Thursday 8 August 2013

All aboard the hype train for the new football season


    Ladies and Gentlemen, take your seats and open a packet of minstrels. In just over one week’s time, the 2013-14 Premier League season will be underway. No more watching Bargain Hunt to while away a Sunday afternoon. No more pretending to give two figs about athletics and golf. No more incessant transfer related drivel. The English top tier will be back in full force, so I hope you have your TV’s tuned, your schedules cleared and your fantasy teams picked. I have a gut feeling this one will be a cracker.

    Rarely have we gone into a season following such a period of intense change. The league is almost unrecognisable, with new managers, new players and even new TV channels. Many teams have spent big; others have spent very little. Some teams have been going about their business in the public eye; others have been quietly improving under the radar. There is the potential for this to be the most unpredictable season in many a year.

     None of this typifies these upheavals more than the managerial changes at the summit of the Premier League. Of the top six teams last time around, four now are under new management. Issue number one is how Manchester United adapts to life without Ferguson? It could be a huge culture shock for the team and their fans, regardless of how fast David Moyes makes his mark. And with their two closest rivals spending big with new managers of their own, the title fight could twist more often than a gin soaked grandma playing blackjack.

     Throw into the mix another intriguing fight for fourth between the two North London clubs, and the scrap underneath between the two Liverpool clubs, and you’re left with a potent mix. With the squads these top seven teams have now developed/bought it’s easy to see them all taking points off each other left right and centre. And with the saga of the Three Musketeers (Bale, Rooney and Suarez) yet to be completed at the time of writing, who knows how any of these teams will ultimately line up come September 1st?

    Yet it’s not all about the top of the table. Swansea have again spent promisingly and will be looking to cement their place in the top half of the table (and whisper it, maybe even nip at the heels of Liverpool and Everton). They’ll want a good season now their local rivals have finally made it to the Premier League. A top flight Welsh derby between Swansea and Cardiff is going to be tasty. Also watch Norwich win Match of the Day’s ‘wow-how-have-they-started-playing-so-well’ award, even though anyone who has been paying any attention will have noticed Norwich make some canny signings.

    Stoke will have to adapt to life without Tony Pulis, and history suggests this might prove a tough call for them. Fulham will have to adapt not only to their new super-rich owner and his moustache, but also to how they are slowly becoming the Spurs side of the late noughties (with Darren Bent potentially joining Jol and Berbatov if you believe the transfer gossip). Up north the Newcastle circus of crazy continues, the bizarre appointment of Joe Kinnear bound to cause some friction with Alan Pardew. On the subject of crazy will Sunderland improve with Paulo Di Canio at the helm from the offset? Will Aston Villa bounce back from their Annus Horribilis, and can Southampton build on their good work last season? We haven’t mentioned Crystal Palace and Hull, and how their spending sprees will see them fair as they return to the top flight?
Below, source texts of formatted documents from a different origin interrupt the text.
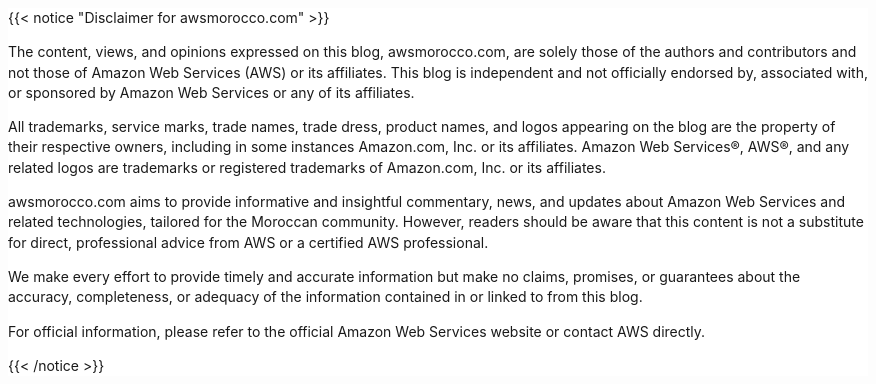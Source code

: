 

{{< notice "Disclaimer for awsmorocco.com" >}}


The content, views, and opinions expressed on this blog, awsmorocco.com, are solely those of the authors and contributors and not those of Amazon Web Services (AWS) or its affiliates. This blog is independent and not officially endorsed by, associated with, or sponsored by Amazon Web Services or any of its affiliates.

All trademarks, service marks, trade names, trade dress, product names, and logos appearing on the blog are the property of their respective owners, including in some instances Amazon.com, Inc. or its affiliates. Amazon Web Services®, AWS®, and any related logos are trademarks or registered trademarks of Amazon.com, Inc. or its affiliates.

awsmorocco.com aims to provide informative and insightful commentary, news, and updates about Amazon Web Services and related technologies, tailored for the Moroccan community. However, readers should be aware that this content is not a substitute for direct, professional advice from AWS or a certified AWS professional.

We make every effort to provide timely and accurate information but make no claims, promises, or guarantees about the accuracy, completeness, or adequacy of the information contained in or linked to from this blog.

For official information, please refer to the official Amazon Web Services website or contact AWS directly.

{{< /notice >}}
     Really, when you list the travails and fortunes of all these teams, you realise the only two currently in similar positions to last year are West Ham and West Brom. The occurrences of last season and this summer mean very few Premier League footballers will be having a sense of Déjà vu when they walk out the tunnel. The eyes of the footballing world maybe on a select few superstars, but you cannot ignore the good work done by many of the Premier League teams. So many things we took for granted last season; the magic chewing gum which seemed to grant Alex Ferguson immortality, for example. But with plenty of intrigue yet to come, and with this particularly tedious transfer window about to come to boil, who knows what will happen when we come to actually kicking a football?

    But if you want my predictions, so you can laugh and point at me in twelve months, I would tip Manchester City for the title with Chelsea second, Manchester United third and (unless Arsenal actually buy someone of note) Spurs hitting fourth. Liverpool I can see getting sixth, with Swansea, Everton, West Brom and Norwich making up the remaining top ten. As for relegation, ultimately I think the bottom three will be Hull, Crystal Palace and Stoke.  As for eleventh to seventeenth, God knows.